Diante desse quadro, por incrível que possa parecer, é exatamente o partido mais antigo, o sexagenário Movimento Democrático Brasileiro (MDB), que ora aquece as turbinas para inovar no cenário político rondoniense. Pelo menos no que se refere ao cargo de governador, visto que dois nomes novos, um novo na idade, mas já com experiência de dois mandatos de prefeito, e outro novo no cenário eleitoral, mas com um preparo acadêmico e experiência de gestão privada de fazer inveja, que são ventilados para a disputa.

É quase certo que ambos sejam bem aproveitados e que todo o debate interno do partido seja agora apenas no sentido de decidir quem é o cabeça e quem é o vice. O que se pode afirmar é que: 1º) são dois nomes limpos, sem máculas administrativas; 2º) são dois nomes associados ao sucesso de empreendimentos que ganharam e consolidaram notoriedade nos cenários empresarial e institucional de Rondônia; 3º) São dois nomes sem fama de caloteiros, que têm tudo para ser bem-sucedidos.

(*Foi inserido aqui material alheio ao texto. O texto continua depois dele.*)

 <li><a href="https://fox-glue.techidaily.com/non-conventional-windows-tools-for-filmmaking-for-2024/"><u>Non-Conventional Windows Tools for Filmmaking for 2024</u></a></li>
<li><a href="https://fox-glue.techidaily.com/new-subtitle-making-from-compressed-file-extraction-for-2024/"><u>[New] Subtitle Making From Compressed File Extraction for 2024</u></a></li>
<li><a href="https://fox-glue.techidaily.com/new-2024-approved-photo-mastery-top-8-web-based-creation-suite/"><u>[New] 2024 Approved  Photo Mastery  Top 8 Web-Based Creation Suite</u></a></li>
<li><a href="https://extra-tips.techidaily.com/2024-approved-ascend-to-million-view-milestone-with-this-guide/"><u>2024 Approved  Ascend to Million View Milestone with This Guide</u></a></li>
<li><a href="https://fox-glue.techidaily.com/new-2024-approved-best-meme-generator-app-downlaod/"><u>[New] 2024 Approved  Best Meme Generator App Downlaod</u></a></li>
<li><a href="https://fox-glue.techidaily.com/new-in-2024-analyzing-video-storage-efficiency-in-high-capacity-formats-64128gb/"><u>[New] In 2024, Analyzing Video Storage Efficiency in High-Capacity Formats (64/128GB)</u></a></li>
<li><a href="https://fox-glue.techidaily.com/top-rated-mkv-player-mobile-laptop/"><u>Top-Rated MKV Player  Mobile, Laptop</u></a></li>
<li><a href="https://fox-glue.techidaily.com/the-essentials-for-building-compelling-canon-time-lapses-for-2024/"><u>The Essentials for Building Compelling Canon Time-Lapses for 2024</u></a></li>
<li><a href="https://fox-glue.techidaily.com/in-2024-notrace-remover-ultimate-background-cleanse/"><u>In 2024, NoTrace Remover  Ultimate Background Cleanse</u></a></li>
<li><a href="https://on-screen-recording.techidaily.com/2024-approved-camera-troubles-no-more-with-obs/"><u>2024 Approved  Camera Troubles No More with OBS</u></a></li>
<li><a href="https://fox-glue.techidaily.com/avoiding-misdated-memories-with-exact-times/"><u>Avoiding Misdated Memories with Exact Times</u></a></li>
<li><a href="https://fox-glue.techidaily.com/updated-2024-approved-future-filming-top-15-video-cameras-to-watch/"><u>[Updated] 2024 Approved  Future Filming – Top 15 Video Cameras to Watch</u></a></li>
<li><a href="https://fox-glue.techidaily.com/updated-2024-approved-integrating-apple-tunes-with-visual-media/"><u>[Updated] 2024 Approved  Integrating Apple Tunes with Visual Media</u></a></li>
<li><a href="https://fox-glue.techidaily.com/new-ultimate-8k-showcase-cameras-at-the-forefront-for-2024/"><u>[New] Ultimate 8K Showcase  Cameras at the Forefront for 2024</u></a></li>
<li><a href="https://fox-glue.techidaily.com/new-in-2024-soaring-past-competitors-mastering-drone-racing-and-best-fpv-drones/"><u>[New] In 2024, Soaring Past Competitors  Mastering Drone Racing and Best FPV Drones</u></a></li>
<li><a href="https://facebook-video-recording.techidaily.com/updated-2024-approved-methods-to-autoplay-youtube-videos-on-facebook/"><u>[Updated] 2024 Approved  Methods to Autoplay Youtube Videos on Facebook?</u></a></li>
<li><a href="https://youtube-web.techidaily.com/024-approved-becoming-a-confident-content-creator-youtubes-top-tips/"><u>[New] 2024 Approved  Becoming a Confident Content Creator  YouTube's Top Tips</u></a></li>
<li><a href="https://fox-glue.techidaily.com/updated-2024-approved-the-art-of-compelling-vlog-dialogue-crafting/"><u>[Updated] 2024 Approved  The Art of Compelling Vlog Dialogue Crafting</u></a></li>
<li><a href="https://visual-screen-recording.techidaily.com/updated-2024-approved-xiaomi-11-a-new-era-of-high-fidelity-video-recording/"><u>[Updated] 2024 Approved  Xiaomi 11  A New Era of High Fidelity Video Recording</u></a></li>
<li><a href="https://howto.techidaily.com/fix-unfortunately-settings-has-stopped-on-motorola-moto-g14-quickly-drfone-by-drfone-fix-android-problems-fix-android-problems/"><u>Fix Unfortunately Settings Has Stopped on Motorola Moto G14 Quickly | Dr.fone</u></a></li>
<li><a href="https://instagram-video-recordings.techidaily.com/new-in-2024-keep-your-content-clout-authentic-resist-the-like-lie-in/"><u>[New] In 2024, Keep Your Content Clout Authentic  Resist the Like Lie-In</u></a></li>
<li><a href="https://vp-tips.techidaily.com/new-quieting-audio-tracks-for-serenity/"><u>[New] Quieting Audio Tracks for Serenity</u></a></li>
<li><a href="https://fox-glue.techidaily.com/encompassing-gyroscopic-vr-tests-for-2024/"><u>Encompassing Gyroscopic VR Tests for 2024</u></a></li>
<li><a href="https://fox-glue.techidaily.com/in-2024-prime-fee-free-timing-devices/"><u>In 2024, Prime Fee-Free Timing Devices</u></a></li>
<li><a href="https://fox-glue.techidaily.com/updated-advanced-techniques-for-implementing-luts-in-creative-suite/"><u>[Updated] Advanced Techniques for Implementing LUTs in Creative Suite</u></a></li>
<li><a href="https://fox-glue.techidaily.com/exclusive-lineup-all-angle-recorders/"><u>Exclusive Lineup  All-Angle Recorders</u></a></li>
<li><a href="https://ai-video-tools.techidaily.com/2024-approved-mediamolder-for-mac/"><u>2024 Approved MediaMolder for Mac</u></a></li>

O MDB inegavelmente tem uma tradição de, quando se organiza internamente, ter sucesso nas disputas pelo governo de Rondônia. Assim foi já por quatro vezes. Só que apenas na primeira vez apresentou chapa puro sangue. Foi em 1986, com Jerônimo Santana e Orestes Muniz de vice, quando o espectro político era mais reduzido. Depois disso vieram mais três vitórias, porém compartilhadas os partidos que indicaram os vices. O PSDB de Aparício Carvalho como vice de Valdir Raupp, o PDT de Airton Gurgacz como vice de Confúcio e o PSB de Daniel Pereira na reeleição.

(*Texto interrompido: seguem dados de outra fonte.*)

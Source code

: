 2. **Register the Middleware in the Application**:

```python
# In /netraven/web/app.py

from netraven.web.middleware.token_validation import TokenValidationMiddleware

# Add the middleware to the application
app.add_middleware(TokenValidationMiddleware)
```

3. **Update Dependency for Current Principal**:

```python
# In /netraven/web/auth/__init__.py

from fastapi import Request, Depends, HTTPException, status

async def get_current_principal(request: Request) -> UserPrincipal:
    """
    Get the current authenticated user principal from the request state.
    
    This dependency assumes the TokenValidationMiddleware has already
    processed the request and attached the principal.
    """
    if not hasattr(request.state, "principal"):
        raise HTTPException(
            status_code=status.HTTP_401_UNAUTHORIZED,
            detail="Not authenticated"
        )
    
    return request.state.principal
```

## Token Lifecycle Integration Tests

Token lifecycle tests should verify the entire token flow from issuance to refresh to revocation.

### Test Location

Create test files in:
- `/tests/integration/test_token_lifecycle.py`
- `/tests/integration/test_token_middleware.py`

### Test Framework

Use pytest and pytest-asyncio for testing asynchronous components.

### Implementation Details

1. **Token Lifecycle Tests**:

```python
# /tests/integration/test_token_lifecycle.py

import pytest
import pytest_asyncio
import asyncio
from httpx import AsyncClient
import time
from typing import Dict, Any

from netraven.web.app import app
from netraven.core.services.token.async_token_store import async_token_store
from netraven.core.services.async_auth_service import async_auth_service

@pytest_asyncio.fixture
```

A grande novidade desta vez, confirmando-se os dois nomes do MDB em um projeto conjunto em que em vez de uma disputa interna se tenha um consenso e uma boa composição, seria ter-se o MDB resgatando sua identidade histórica de partido capaz de encontrar nos próprios quadros nomes capazes de representar os anseios de seus filiados. E nesse sentido livrar-se de Confúcio e fechar com a direção nacional torna-se algo primordial.